OBJECT OF THE INVENTION

One object of the invention consists in providing a self-locking descender with controlled disengagement of the mechanical link between the cam and handle, disengagement being performed in automatic manner while informing the user that the handle is close to the threshold position.

The descender according to the invention is remarkable in that it comprises:

• • a cam movable between a first position designed to block a rope and a second position designed to allow sliding of the rope, the cam defining a first stop,
  • a handle fitted movable at least in a first direction of movement, the handle having a first pin arranged to come into contact with the first stop of the cam and to form a first mechanical link.

The first pin and first stop are arranged in such a way that:

• • a first movement of the handle in the first direction of movement results in movement of the cam from the first position to the second position, and
  • when the handle reaches a threshold position in the first direction of movement, the first mechanical link is interrupted and the cam returns to the first position.

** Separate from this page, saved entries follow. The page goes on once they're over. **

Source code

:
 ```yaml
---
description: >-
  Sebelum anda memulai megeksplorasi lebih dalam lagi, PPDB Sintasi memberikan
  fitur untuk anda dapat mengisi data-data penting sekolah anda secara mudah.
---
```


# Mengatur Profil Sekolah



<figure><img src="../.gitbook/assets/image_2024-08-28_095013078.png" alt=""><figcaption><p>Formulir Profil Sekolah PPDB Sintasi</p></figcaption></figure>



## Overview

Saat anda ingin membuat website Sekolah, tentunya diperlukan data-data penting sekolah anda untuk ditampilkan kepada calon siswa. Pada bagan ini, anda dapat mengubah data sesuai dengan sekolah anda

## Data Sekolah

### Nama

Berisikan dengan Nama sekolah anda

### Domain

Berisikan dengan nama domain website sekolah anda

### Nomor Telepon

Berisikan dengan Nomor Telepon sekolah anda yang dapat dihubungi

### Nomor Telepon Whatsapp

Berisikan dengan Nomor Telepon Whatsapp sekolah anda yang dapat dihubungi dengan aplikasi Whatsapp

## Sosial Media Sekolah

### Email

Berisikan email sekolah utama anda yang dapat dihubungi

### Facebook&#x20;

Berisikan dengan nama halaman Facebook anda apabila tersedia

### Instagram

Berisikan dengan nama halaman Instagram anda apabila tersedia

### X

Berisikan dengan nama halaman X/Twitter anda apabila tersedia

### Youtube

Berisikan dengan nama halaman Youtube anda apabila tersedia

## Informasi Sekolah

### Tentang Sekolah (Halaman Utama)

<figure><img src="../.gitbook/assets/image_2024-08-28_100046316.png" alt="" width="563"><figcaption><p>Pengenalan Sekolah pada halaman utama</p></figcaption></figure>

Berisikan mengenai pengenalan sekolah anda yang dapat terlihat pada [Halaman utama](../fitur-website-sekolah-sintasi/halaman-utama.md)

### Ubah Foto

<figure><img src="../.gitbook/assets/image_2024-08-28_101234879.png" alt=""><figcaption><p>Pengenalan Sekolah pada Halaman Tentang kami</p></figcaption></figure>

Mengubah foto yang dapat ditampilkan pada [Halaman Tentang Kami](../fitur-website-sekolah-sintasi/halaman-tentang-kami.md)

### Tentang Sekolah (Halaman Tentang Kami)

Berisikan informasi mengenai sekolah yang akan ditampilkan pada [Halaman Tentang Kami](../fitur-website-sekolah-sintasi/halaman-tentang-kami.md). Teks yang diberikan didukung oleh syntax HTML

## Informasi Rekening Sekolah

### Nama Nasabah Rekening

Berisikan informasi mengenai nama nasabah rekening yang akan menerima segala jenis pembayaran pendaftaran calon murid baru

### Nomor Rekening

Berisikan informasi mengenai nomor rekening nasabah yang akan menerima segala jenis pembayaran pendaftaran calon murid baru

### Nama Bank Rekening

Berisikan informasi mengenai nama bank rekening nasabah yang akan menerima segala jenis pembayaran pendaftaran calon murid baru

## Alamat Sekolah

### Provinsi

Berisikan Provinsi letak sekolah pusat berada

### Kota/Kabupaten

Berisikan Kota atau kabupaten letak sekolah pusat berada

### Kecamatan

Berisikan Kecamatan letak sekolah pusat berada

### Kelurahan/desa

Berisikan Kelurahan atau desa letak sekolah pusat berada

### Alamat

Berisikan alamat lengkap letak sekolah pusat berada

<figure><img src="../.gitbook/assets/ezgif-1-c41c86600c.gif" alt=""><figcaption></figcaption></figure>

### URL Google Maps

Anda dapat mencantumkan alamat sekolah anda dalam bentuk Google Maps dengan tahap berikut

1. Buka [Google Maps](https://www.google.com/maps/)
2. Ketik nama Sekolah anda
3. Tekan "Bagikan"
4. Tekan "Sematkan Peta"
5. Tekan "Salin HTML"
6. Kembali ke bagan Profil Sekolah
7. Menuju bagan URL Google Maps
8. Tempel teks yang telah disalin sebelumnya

The descender also comprises:

• • a second pin fitted on the cam,
  • a second stop fixed to the handle to operate in conjunction with the second pin, the second stop being movable with respect to the handle by means of a spring moving the second stop to a first position.

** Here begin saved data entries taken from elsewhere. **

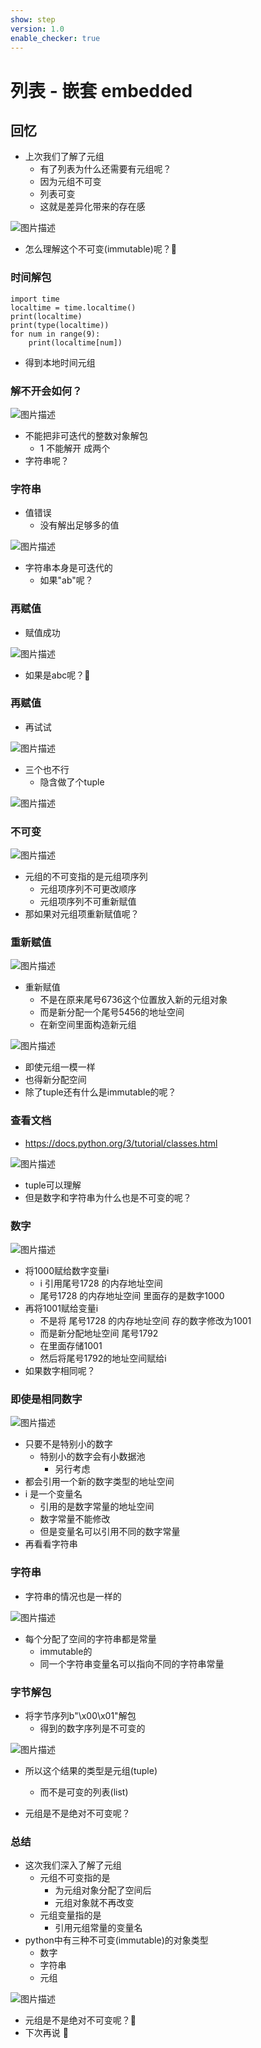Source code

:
 ```yaml
---
show: step
version: 1.0
enable_checker: true
---
```


# 列表 - 嵌套 embedded

## 回忆

- 上次我们了解了元组
	- 有了列表为什么还需要有元组呢？
	- 因为元组不可变
	- 列表可变
	- 这就是差异化带来的存在感

![图片描述](https://doc.shiyanlou.com/courses/uid1190679-20221130-1669778656182)

- 怎么理解这个不可变(immutable)呢？🤔

### 时间解包

```
import time
localtime = time.localtime()
print(localtime)
print(type(localtime))
for num in range(9):
    print(localtime[num])
```

- 得到本地时间元组

### 解不开会如何？

![图片描述](https://doc.shiyanlou.com/courses/3584/labs/192304/uid1190679-20241108-1731074156453) 

- 不能把非可迭代的整数对象解包
	- 1 不能解开 成两个
- 字符串呢？

### 字符串

- 值错误
	- 没有解出足够多的值

![图片描述](https://doc.shiyanlou.com/courses/3584/labs/192304/uid1190679-20241108-1731074230313) 

- 字符串本身是可迭代的
	- 如果"ab"呢？

### 再赋值

- 赋值成功

![图片描述](https://doc.shiyanlou.com/courses/uid1190679-20241108-1731074317904)

- 如果是abc呢？🤔

### 再赋值

- 再试试

![图片描述](https://doc.shiyanlou.com/courses/3584/labs/192304/uid1190679-20241108-1731074401674) 

- 三个也不行
	- 隐含做了个tuple

![图片描述](https://doc.shiyanlou.com/courses/3584/labs/192304/uid1190679-20241108-1731074418485) 



### 不可变

![图片描述](https://doc.shiyanlou.com/courses/uid1190679-20221130-1669779027060)

- 元组的不可变指的是元组项序列
	- 元组项序列不可更改顺序
	- 元组项序列不可重新赋值
- 那如果对元组项重新赋值呢？

### 重新赋值

![图片描述](https://doc.shiyanlou.com/courses/uid1190679-20221130-1669779166304)

- 重新赋值
	- 不是在原来尾号6736这个位置放入新的元组对象
	- 而是新分配一个尾号5456的地址空间
	- 在新空间里面构造新元组

![图片描述](https://doc.shiyanlou.com/courses/uid1190679-20221130-1669779361503)

- 即使元组一模一样
- 也得新分配空间
- 除了tuple还有什么是immutable的呢？

### 查看文档

- https://docs.python.org/3/tutorial/classes.html

![图片描述](https://doc.shiyanlou.com/courses/uid1190679-20221130-1669780107347)

- tuple可以理解
- 但是数字和字符串为什么也是不可变的呢？

### 数字

![图片描述](https://doc.shiyanlou.com/courses/uid1190679-20221130-1669780208295)

- 将1000赋给数字变量i
	- i 引用尾号1728 的内存地址空间
	- 尾号1728 的内存地址空间 里面存的是数字1000
- 再将1001赋给变量i
	- 不是将 尾号1728 的内存地址空间 存的数字修改为1001
	- 而是新分配地址空间 尾号1792 
	- 在里面存储1001
	- 然后将尾号1792的地址空间赋给i
- 如果数字相同呢？

### 即使是相同数字

![图片描述](https://doc.shiyanlou.com/courses/uid1190679-20221130-1669780433024)

- 只要不是特别小的数字
	- 特别小的数字会有小数据池
		- 另行考虑
- 都会引用一个新的数字类型的地址空间
- i 是一个变量名
	- 引用的是数字常量的地址空间
	- 数字常量不能修改
	- 但是变量名可以引用不同的数字常量
- 再看看字符串

### 字符串

- 字符串的情况也是一样的

![图片描述](https://doc.shiyanlou.com/courses/uid1190679-20221130-1669794253705)

- 每个分配了空间的字符串都是常量
	- immutable的
	- 同一个字符串变量名可以指向不同的字符串常量

### 字节解包

- 将字节序列b"\x00\x01"解包
	- 得到的数字序列是不可变的

![图片描述](https://doc.shiyanlou.com/courses/uid1190679-20221130-1669805290738)

- 所以这个结果的类型是元组(tuple)
	- 而不是可变的列表(list)


- 元组是不是绝对不可变呢？

### 总结

- 这次我们深入了解了元组
	- 元组不可变指的是
		- 为元组对象分配了空间后
		- 元组对象就不再改变
	- 元组变量指的是
		- 引用元组常量的变量名
- python中有三种不可变(immutable)的对象类型
	- 数字
	- 字符串
	- 元组

![图片描述](https://doc.shiyanlou.com/courses/uid1190679-20220730-1659143429385)

- 元组是不是绝对不可变呢？🤔
- 下次再说 👋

The second pin and second stop are arranged in such a way that, when the first movement of the handle takes place in the first direction of movement, the second pin comes into contact with the second stop before the handle stresses the spring and reaches the threshold position.

According to a preferential embodiment, the second pin and second stop are arranged in such a way that the second pin escapes from the second stop when the handle reaches the threshold position.

In one development, a ramp is fixed to the handle in movable manner, the ramp defining the second stop and the spring connecting the ramp with the handle.

Preferentially, a second ramp is fixed to the cam, the second ramp being fitted movable with respect to the cam and being configured to come into contact with the first pin before the handle reaches the threshold position.

It is particularly advantageous to provide for the first pin to be formed by a rod movable in rotation, the second ramp forcing the rod to swivel to interrupt the first mechanical link and to interrupt the mechanical connection between the second pin and the second stop.

It is a further object of the invention to provide a method for using a descender that is easier to use.

The method is remarkable in that it comprises:

• • providing a self-locking descender according to one of the foregoing embodiments, with a handle mechanically connected to a cam by means of a first mechanical link,
  • moving the handle in a first direction of movement so that the handle successively defines a first securing position of the rope where the cam blocks the rope, a descent position where the cam allows the rope to slide and a first threshold position where the first mechanical link between the handle and cam is interrupted, the cam returning to the securing position.

The method is also remarkable in that the handle stresses a spring between the descent position and the first threshold position before the threshold position is reached.

Stressing of the spring enables a predefined minimal force to be imposed on the handle so that the user can get a better feeling of approaching the threshold position.

In one development, a second pin is fitted salient on the cam and a ramp is fixed to the handle, the ramp defining a second stop for the second pin, the second stop being movable with respect to the handle by means of a spring moving the second stop to a first position. The second pin and second stop are arranged in such a way that, when the first movement of the handle takes place in the first direction of movement, the second pin comes into contact with the second stop before the handle stresses the spring and reaches the threshold position.

The use of the second pin and second stop means that a second mechanical connection is formed between the cam and handle which makes it easier to define the force to be provided to achieve the minimal force before the threshold position and/or the position of the handle where the spring is stressed.

Preferentially, a second ramp is fixed to the cam, the second ramp being fitted movable with respect to the cam and being configured so as to come into contact with the first pin when movement of the handle takes place in the direction of the threshold position.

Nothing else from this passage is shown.